**TASK ITEM:**
Would you please write out each entry that follows, exactly as written?

(Collected data)
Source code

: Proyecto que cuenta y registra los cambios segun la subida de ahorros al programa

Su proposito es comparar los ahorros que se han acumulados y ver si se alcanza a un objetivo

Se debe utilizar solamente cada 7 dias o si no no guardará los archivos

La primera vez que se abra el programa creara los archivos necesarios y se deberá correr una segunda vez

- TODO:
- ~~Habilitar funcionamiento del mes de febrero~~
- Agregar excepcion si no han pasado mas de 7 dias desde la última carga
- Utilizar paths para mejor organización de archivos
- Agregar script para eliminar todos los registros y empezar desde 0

**THE COMPLETED TASK:**
Source code

: Proyecto que cuenta y registra los cambios segun la subida de ahorros al programa

Su proposito es comparar los ahorros que se han acumulados y ver si se alcanza a un objetivo

Se debe utilizar solamente cada 7 dias o si no no guardará los archivos

La primera vez que se abra el programa creara los archivos necesarios y se deberá correr una segunda vez

- TODO:
- ~~Habilitar funcionamiento del mes de febrero~~
- Agregar excepcion si no han pasado mas de 7 dias desde la última carga
- Utilizar paths para mejor organización de archivos
- Agregar script para eliminar todos los registros y empezar desde 0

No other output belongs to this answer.